Star is an almost 2 year old first timer. She is due in 31 days. She had a rough start. Was bought at 2/3 weeks of age by a girl that had her living inside, no other goats etc. her boyfriend decided he didn't like star anymore and started bashing her from when she was about 8 months old. When star was almost one he said he would kill her so the girl found star a new home with a friend of mine. The lady found that star was not happy there as she had to


----------



## Bree_6293 (Aug 4, 2014)

Phone posted before I was finished... She had to live in a herd away from people. Star then came to live with us. She has found her spot in our herd but still spends a lot of time with us each day.

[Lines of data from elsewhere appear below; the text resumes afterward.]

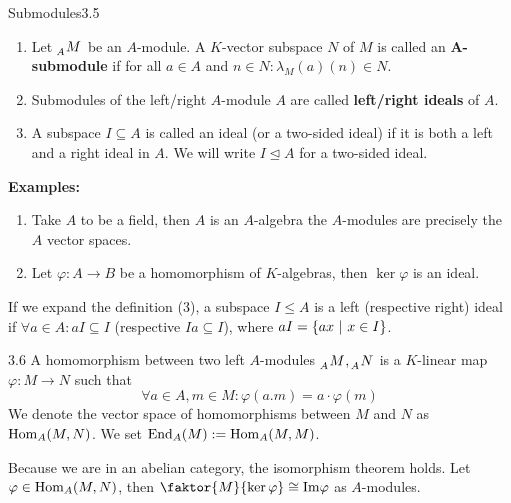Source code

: \documentclass[twoside = false,	%
		headsepline,		%
		parskip = true,
		]{scrbook}						%
\begin{document}
        \begin{definition}{Submodules}{3.5}
            \begin{enumerate}
                \item
                    Let $\tensor[_A]{M}{}$ be an $A$-module. A $K$-vector subspace $N$ of $M$ is called an $\mathbf{A}$\textbf{-submodule} if for all $a \in A$ and $n \in N: \lambda_M(a)(n) \in N$.
                \item
                    Submodules of the left/right $A$-module $A$ are called \textbf{left/right ideals} of $A$.
                \item
                    A subspace $I \subseteq A$ is called an ideal (or a two-sided ideal) if it is both a left and a right ideal in $A$. We will write $I \trianglelefteq A$ for a two-sided ideal.
            \end{enumerate}
        \end{definition}

        \textbf{Examples:}
        \begin{enumerate}
            \item Take $A$ to be a field, then $A$ is an $A$-algebra the $A$-modules are precisely the $A$ vector spaces.
            \item Let $\varphi: A \to B$ be a homomorphism of $K$-algebras, then $\ker \varphi$ is an ideal.
        \end{enumerate}

        If we expand the definition (3), a subspace $I \leq A$ is a left (respective right) ideal if $\forall a \in A: aI \subseteq I$ (respective $Ia \subseteq I$), where $aI = \left\{ ax \ | \ x \in I\right\}$.

        \begin{definition}{}{3.6}
            A homomorphism between two left $A$-modules $\tensor[_A]{M}{},\tensor[_A]{N}{}$ is a $K$-linear map $\varphi: M \to N$ such that
            \begin{equation*}
                \forall a \in A, m \in M: \varphi(a.m) = a \cdot \varphi(m)
            \end{equation*}
            We denote the vector space of homomorphisms between $M$ and $N$ as $\mathrm{Hom}_A(M,N)$. We set $\mathrm{End}_A(M):= \mathrm{Hom}_A(M,M)$.
        \end{definition}

        Because we are in an abelian category, the isomorphism theorem holds. Let $\varphi \in \mathrm{Hom}_A(M,N)$, then $\faktor{M}{\ker \varphi} \cong \Img \varphi$ as $A$-modules.
\end{document}
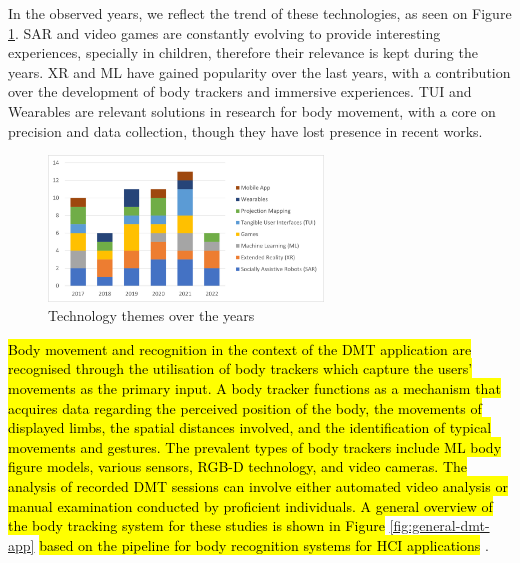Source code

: \documentclass[a4paper,fleqn]{cas-sc}
\begin{document}
In the observed years, we reflect the trend of these technologies, as seen on Figure \ref{fig:tech-themes-years}. SAR and video games are constantly evolving to provide interesting experiences, specially in children, therefore their relevance is kept during the years. XR and ML have gained popularity over the last years, with a contribution over the development of body trackers and immersive experiences. TUI and Wearables are relevant solutions in research for body movement, with a core on precision and data collection, though they have lost presence in recent works.

\begin{figure}
	\includegraphics[width=0.65\textwidth]{fig7_tech-themes-years.png}
        \centering
	  \caption{Technology themes over the years}\label{fig:tech-themes-years}
\end{figure}


\hl{Body movement and recognition in the context of the DMT application are recognised through the utilisation of body trackers which capture the users' movements as the primary input. A body tracker functions as a mechanism that acquires data regarding the perceived position of the body, the movements of displayed limbs, the spatial distances involved, and the identification of typical movements and gestures. The prevalent types of body trackers include ML body figure models, various sensors, RGB-D technology, and video cameras. The analysis of recorded DMT sessions can involve either automated video analysis or manual examination conducted by proficient individuals. A general overview of the body tracking system for these studies is shown in Figure} \ref{fig:general-dmt-app} \hl{based on the pipeline for body recognition systems for HCI applications} \cite{Ahmed21}.
\end{document}

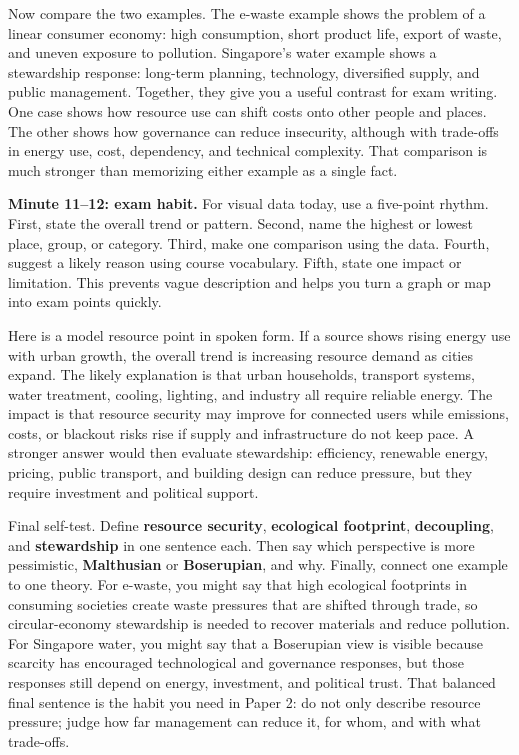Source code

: \documentclass[11pt,a4paper]{article}
\newcommand{\term}[1]{\textcolor{HeadingBlue}{\textbf{#1}}}
\begin{document}
Now compare the two examples. The e-waste example shows the problem of a linear
consumer economy: high consumption, short product life, export of waste, and
uneven exposure to pollution. Singapore's water example shows a stewardship
response: long-term planning, technology, diversified supply, and public
management. Together, they give you a useful contrast for exam writing. One
case shows how resource use can shift costs onto other people and places. The
other shows how governance can reduce insecurity, although with trade-offs in
energy use, cost, dependency, and technical complexity. That comparison is much
stronger than memorizing either example as a single fact.

\textbf{Minute 11--12: exam habit.}
For visual data today, use a five-point rhythm. First, state the overall trend
or pattern. Second, name the highest or lowest place, group, or category. Third,
make one comparison using the data. Fourth, suggest a likely reason using course
vocabulary. Fifth, state one impact or limitation. This prevents vague
description and helps you turn a graph or map into exam points quickly.

Here is a model resource point in spoken form. If a source shows rising energy
use with urban growth, the overall trend is increasing resource demand as cities
expand. The likely explanation is that urban households, transport systems,
water treatment, cooling, lighting, and industry all require reliable energy.
The impact is that resource security may improve for connected users while
emissions, costs, or blackout risks rise if supply and infrastructure do not
keep pace. A stronger answer would then evaluate stewardship: efficiency,
renewable energy, pricing, public transport, and building design can reduce
pressure, but they require investment and political support.

Final self-test. Define \term{resource security}, \term{ecological footprint},
\term{decoupling}, and \term{stewardship} in one sentence each. Then say which
perspective is more pessimistic, \term{Malthusian} or \term{Boserupian}, and
why. Finally, connect one example to one theory. For e-waste, you might say that
high ecological footprints in consuming societies create waste pressures that
are shifted through trade, so circular-economy stewardship is needed to recover
materials and reduce pollution. For Singapore water, you might say that a
Boserupian view is visible because scarcity has encouraged technological and
governance responses, but those responses still depend on energy, investment,
and political trust. That balanced final sentence is the habit you need in
Paper 2: do not only describe resource pressure; judge how far management can
reduce it, for whom, and with what trade-offs.
\end{document}
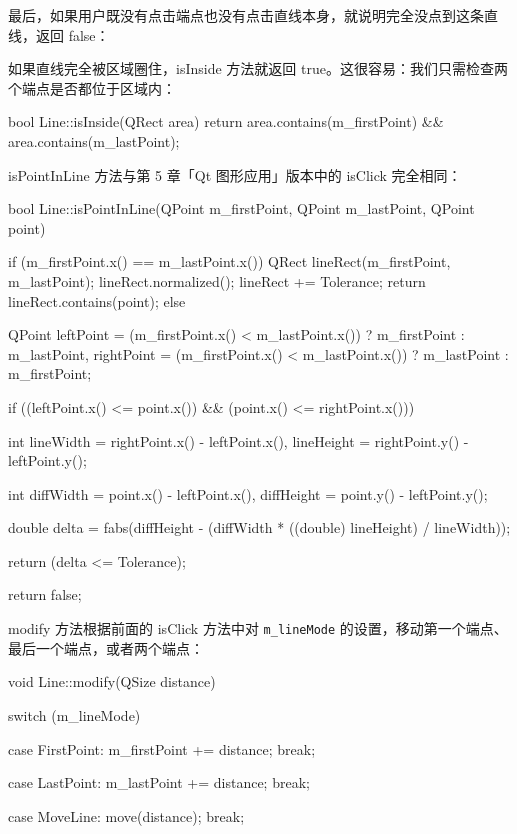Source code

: 最后，如果用户既没有点击端点也没有点击直线本身，就说明完全没点到这条直线，返回 false：

\begin{codebox}
  return false;
}
\end{codebox}

如果直线完全被区域圈住，isInside 方法就返回 true。这很容易：我们只需检查两个端点是否都位于区域内：

\begin{codebox}
bool Line::isInside(QRect area) {
 return area.contains(m_firstPoint) &&
   area.contains(m_lastPoint);
}
\end{codebox}

isPointInLine 方法与第 5 章「Qt 图形应用」版本中的 isClick 完全相同：

\begin{codebox}
bool Line::isPointInLine(QPoint m_firstPoint, QPoint m_lastPoint,
                         QPoint point) {
  if (m_firstPoint.x() == m_lastPoint.x()) {
    QRect lineRect(m_firstPoint, m_lastPoint);
    lineRect.normalized();
    lineRect += Tolerance;
    return lineRect.contains(point);
  }
  else {
    QPoint leftPoint = (m_firstPoint.x() < m_lastPoint.x())
                       ? m_firstPoint : m_lastPoint,
           rightPoint = (m_firstPoint.x() < m_lastPoint.x())
                        ? m_lastPoint : m_firstPoint;

    if ((leftPoint.x() <= point.x()) &&
        (point.x() <= rightPoint.x())) {
      int lineWidth = rightPoint.x() - leftPoint.x(),
          lineHeight = rightPoint.y() - leftPoint.y();

      int diffWidth = point.x() - leftPoint.x(),
          diffHeight = point.y() - leftPoint.y();

      double delta = fabs(diffHeight -
               (diffWidth * ((double) lineHeight) / lineWidth));

      return (delta <= Tolerance);
    }

    return false;
  }
}
\end{codebox}

modify 方法根据前面的 isClick 方法中对 \texttt{m\_lineMode} 的设置，移动第一个端点、最后一个端点，或者两个端点：

\begin{codebox}
void Line::modify(QSize distance) {
  switch (m_lineMode) {
    case FirstPoint:
    m_firstPoint += distance;
    break;

    case LastPoint:
    m_lastPoint += distance;
    break;

    case MoveLine:
    move(distance);
    break;
  }
}
\end{codebox}

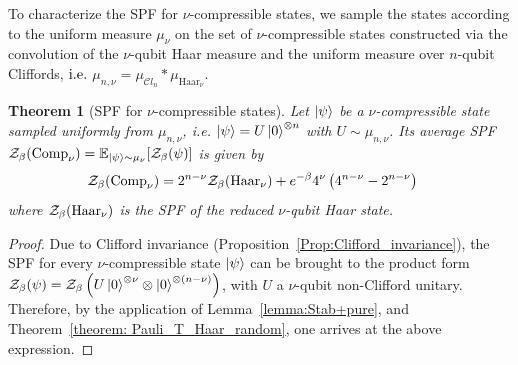 \documentclass[aps,pra,superscriptaddress,twocolumn,longbibliography]{revtex4-2}
\newtheorem{theorem}{\textbf{Theorem}}
\def\mZ{\mathcal{Z}}
\begin{document}
To characterize the SPF for $\nu$-compressible states, we sample the states according to the uniform measure $\mu_{\nu}$ on the set of $\nu$-compressible states constructed via the convolution of the $\nu$-qubit Haar measure and the uniform measure over $n$-qubit Cliffords, ${\rm i.e.}$ $\mu_{n,\nu}=\mu_{\mathcal{C}l_{n}}\ast \mu_{\text{Haar}_{\nu}}$.


\begin{theorem}[SPF for $\nu$-compressible states]\label{theorem: v_compressible_Pauli_T}
Let $\ket{\psi}$ be a $\nu$-compressible state sampled uniformly from $\mu_{n,\nu}$, i.e. $\ket{\psi}=U \ket{0}^{\otimes n}$ with $U \sim \mu_{n,\nu}$. Its average SPF $\mathcal{Z}_{\beta}({\rm Comp}_{\nu})=\mathbb{E}_{\ket{\psi}\sim \mu_{\nu}}[\mathcal{Z}_{\beta}(\psi)]$ is given by 
\begin{align*}
   \mathcal{Z}_{\beta}({\rm Comp}_{\nu})&= 2^{n-\nu}\mZ_{\beta}({\rm Haar_{\nu}})+e^{-\beta}4^{\nu}\left(4^{n-\nu}-2^{n-\nu} \right)
\end{align*}
%
where $\mathcal{Z}_{\beta}(\rm{Haar}_{\nu})$ is the SPF of the reduced $\nu$-qubit Haar state.    
\end{theorem}

\begin{proof}
    Due to Clifford invariance (Proposition~\ref{Prop:Clifford_invariance}), the SPF for every $\nu$-compressible state $\ket{\psi}$ can be brought to the product form $\mathcal{Z}_{\beta}(\psi)=\mathcal{Z}_{\beta}\left(U\ket{0}^{\otimes \nu}\otimes \ket{0}^{\otimes (n-\nu)}\right)$, with $U$ a $\nu$-qubit non-Clifford unitary. Therefore, by the application of Lemma~\ref{lemma:Stab+pure}, and Theorem~\ref{theorem: Pauli_T_Haar_random}, one arrives at the above expression.
\end{proof}
\end{document}
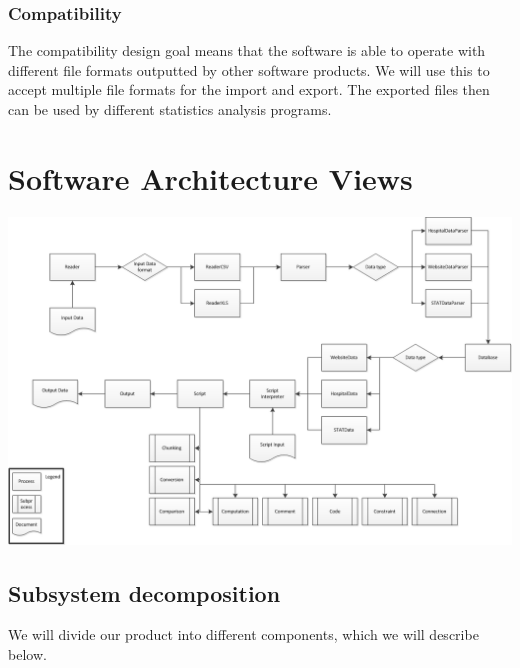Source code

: \documentclass[11pt,twoside,a4paper]{article}
\begin{document}
\subsubsection{Compatibility}
The compatibility design goal means that the software is able to operate with different file formats outputted by other software products. We will use this to accept multiple file formats for the import and export. The exported files then can be used by different statistics analysis programs.
\newpage
\section{Software Architecture Views}
\includegraphics[scale=0.5]{FlowDiagram.png}


\subsection{Subsystem decomposition}
We will divide our product into different components, which we will describe below. 
\end{document}
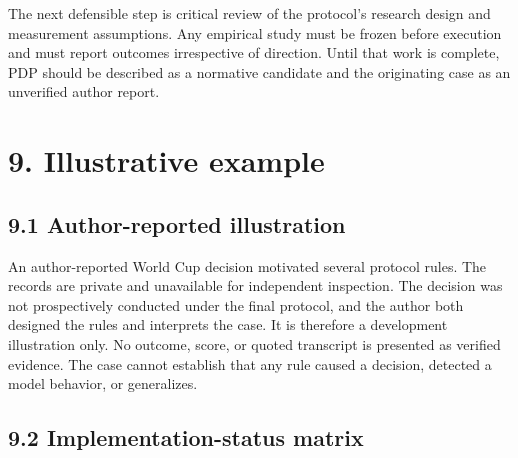 \documentclass[
  english,
]{article}
\begin{document}
The next defensible step is critical review of the protocol's research
design and measurement assumptions. Any empirical study must be frozen
before execution and must report outcomes irrespective of direction.
Until that work is complete, PDP should be described as a normative
candidate and the originating case as an unverified author report.

\section{9. Illustrative example}\label{illustrative-example}

\subsection{9.1 Author-reported
illustration}\label{author-reported-illustration}

An author-reported World Cup decision motivated several protocol rules.
The records are private and unavailable for independent inspection. The
decision was not prospectively conducted under the final protocol, and
the author both designed the rules and interprets the case. It is
therefore a development illustration only. No outcome, score, or quoted
transcript is presented as verified evidence. The case cannot establish
that any rule caused a decision, detected a model behavior, or
generalizes.

\subsection{9.2 Implementation-status
matrix}\label{implementation-status-matrix-1}
\end{document}
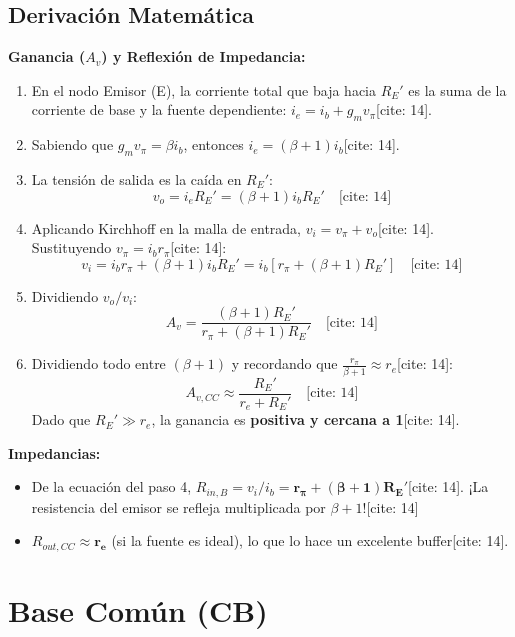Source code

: \documentclass[11pt, a4paper]{article}
\begin{document}
\subsection{Derivación Matemática}
\textbf{Ganancia ($A_v$) y Reflexión de Impedancia:}
\begin{enumerate}
    \item En el nodo Emisor (E), la corriente total que baja hacia $R_E'$ es la suma de la corriente de base y la fuente dependiente: $i_e = i_b + g_m v_\pi$[cite: 14]. 
    \item Sabiendo que $g_m v_\pi = \beta i_b$, entonces $i_e = (\beta + 1) i_b$[cite: 14].
    \item La tensión de salida es la caída en $R_E'$: 
    $$ v_o = i_e R_E' = (\beta + 1) i_b R_E' \quad \text{[cite: 14]} $$
    \item Aplicando Kirchhoff en la malla de entrada, $v_i = v_\pi + v_o$[cite: 14]. Sustituyendo $v_\pi = i_b r_\pi$[cite: 14]:
    $$ v_i = i_b r_\pi + (\beta + 1) i_b R_E' = i_b [r_\pi + (\beta + 1) R_E'] \quad \text{[cite: 14]} $$
    \item Dividiendo $v_o / v_i$:
    $$ A_v = \frac{(\beta+1)R_E'}{r_\pi + (\beta+1)R_E'} \quad \text{[cite: 14]} $$
    \item Dividiendo todo entre $(\beta+1)$ y recordando que $\frac{r_\pi}{\beta+1} \approx r_e$[cite: 14]:
    $$ \boxed{A_{v,CC} \approx \frac{R_E'}{r_e + R_E'}} \quad \text{[cite: 14]} $$
    Dado que $R_E' \gg r_e$, la ganancia es \textbf{positiva y cercana a 1}[cite: 14].
\end{enumerate}

\textbf{Impedancias:}
\begin{itemize}
    \item De la ecuación del paso 4, $R_{in,B} = v_i / i_b = \mathbf{r_\pi + (\beta+1)R_E'}$[cite: 14]. ¡La resistencia del emisor se refleja multiplicada por $\beta+1$![cite: 14]
    \item $R_{out,CC} \approx \mathbf{r_e}$ (si la fuente es ideal), lo que lo hace un excelente buffer[cite: 14].
\end{itemize}

\newpage
\section{Base Común (CB)}
\end{document}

She is a beautiful girl  how many do you think she is having?


----------



## ksalvagno (Oct 6, 2009)

Pretty girl! Good luck!


----------



## toth boer goats (Jul 20, 2008)

Bless you for taking in Star, she is beautiful and you have a kind heart. :sun:

Poor baby girl, the boyfriend needs to be treated as he treated her, he is not a good guy and she didn't need to be treated like that. 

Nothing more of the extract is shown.